Richard Taylor, an internationally renowned telecommunications and information policy expert, has been named Distinguished Professor in Residence in the Social Science Research Institute in the College of Social Sciences at the University of Hawaiʻi at Mānoa. Taylor, Emeritus Palmer chair and professor of telecommunications studies and law at Penn State University, will work with faculty and students in Social Science Research Institute and the School of Communications in securing funding and donor support and developing initiatives in the field of information and communication technology.
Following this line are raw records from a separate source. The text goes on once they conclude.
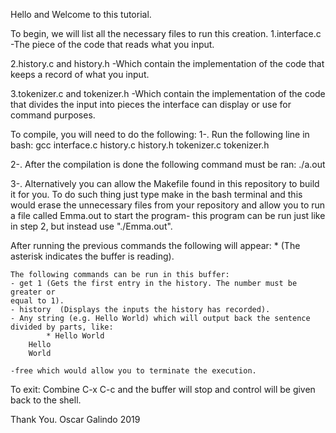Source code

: Hello and Welcome to this tutorial.

To begin, we will list all the necessary files to run this creation.
1.interface.c -The piece of the code that reads what you input.

2.history.c and history.h -Which contain the implementation of the code that
keeps a record of what you input.

3.tokenizer.c and tokenizer.h -Which contain the implementation of the code
that divides the input into pieces the interface can display or use for
command purposes.

To compile, you will need to do the following:
1-. Run the following line in bash:
    gcc interface.c history.c history.h tokenizer.c tokenizer.h

2-. After the compilation is done the following command must be ran:
    ./a.out

3-. Alternatively you can allow the Makefile found in this repository to build
it for you. To do such thing just type make in the bash terminal and this
would erase the unnecessary files from your repository and allow you to run a
file called Emma.out to start the program- this program can be run just like
in step 2, but instead use "./Emma.out".

After running the previous commands the following will appear:
    * (The asterisk indicates the buffer is reading).

    The following commands can be run in this buffer:
    - get 1 (Gets the first entry in the history. The number must be greater or
    equal to 1).
    - history  (Displays the inputs the history has recorded).
    - Any string (e.g. Hello World) which will output back the sentence
    divided by parts, like:
    	    * Hello World
	    Hello
	    World

    -free which would allow you to terminate the execution. 

To exit: Combine C-x C-c and the buffer will stop and control will be given
back to the shell.

Thank You.
Oscar Galindo
2019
“We are delighted to have someone of Richard Taylor’s caliber in the Social Science Research Institute,” said College of Social Sciences Dean Denise Konan. “He is a great resource not only for our students, but also the broader community. There is no doubt that Richard’s presence will raise the prominence and prestige of the college and the university.”
More on Taylor
Taylor, the founding co-editor-in-chief of the Journal of Information Policy and the founding co-director of the Penn State Institute for Information Policy, has held many offices and received many honors. He was chairman of the Board of Governors of the Pacific Telecommunications Council (2013-2015), where he currently remains on the board. He was also a member of President Barack Obama’s Telecommunications Policy Advisory Committee.
For the last six years, he has organized and co-chaired a semi-annual series of experts’ workshops, funded by a multi-year grant from The Ford Foundation, to make scholarly research accessible to policymakers. His work has received support from Verizon, IBM, Google, AT&T, Microsoft, T-Mobile and the Social Science Research Council, among others. In 2002, he was appointed an IBM Faculty Partner for his work in the area of information metrics.
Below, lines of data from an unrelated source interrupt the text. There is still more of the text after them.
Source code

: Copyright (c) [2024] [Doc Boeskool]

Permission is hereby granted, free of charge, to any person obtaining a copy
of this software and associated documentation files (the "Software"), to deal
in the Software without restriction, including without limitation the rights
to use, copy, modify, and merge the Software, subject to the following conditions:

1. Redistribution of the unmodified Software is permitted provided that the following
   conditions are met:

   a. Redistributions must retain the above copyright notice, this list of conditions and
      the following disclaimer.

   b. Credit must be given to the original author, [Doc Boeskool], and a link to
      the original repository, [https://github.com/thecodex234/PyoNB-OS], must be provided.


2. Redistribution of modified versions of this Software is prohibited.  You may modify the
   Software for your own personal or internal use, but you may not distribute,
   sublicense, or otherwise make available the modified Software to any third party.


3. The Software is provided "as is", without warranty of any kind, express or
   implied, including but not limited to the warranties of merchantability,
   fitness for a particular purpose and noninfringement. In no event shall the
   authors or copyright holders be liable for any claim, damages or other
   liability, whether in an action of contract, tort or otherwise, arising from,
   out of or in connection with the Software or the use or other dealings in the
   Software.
Taylor has also published widely on information communication technology activities in the Pacific Region, including Information Technology Parks of the Asia Pacific: Lessons for the Regional Digital Divide, with Meheroo Jussawalla (Armonk: M.E. Sharpe, 2003), Beyond Broadband Access: Developing Data-Based Information Policy Strategies, with Professor Amit Schejter (New York: Fordham University Press, 2013) and Information Policy in the Age of the Network Economy (in Chinese), with Zhou Hongren and Zhang Bin (Beijing: Publishing House of Electronics Industry, 2014).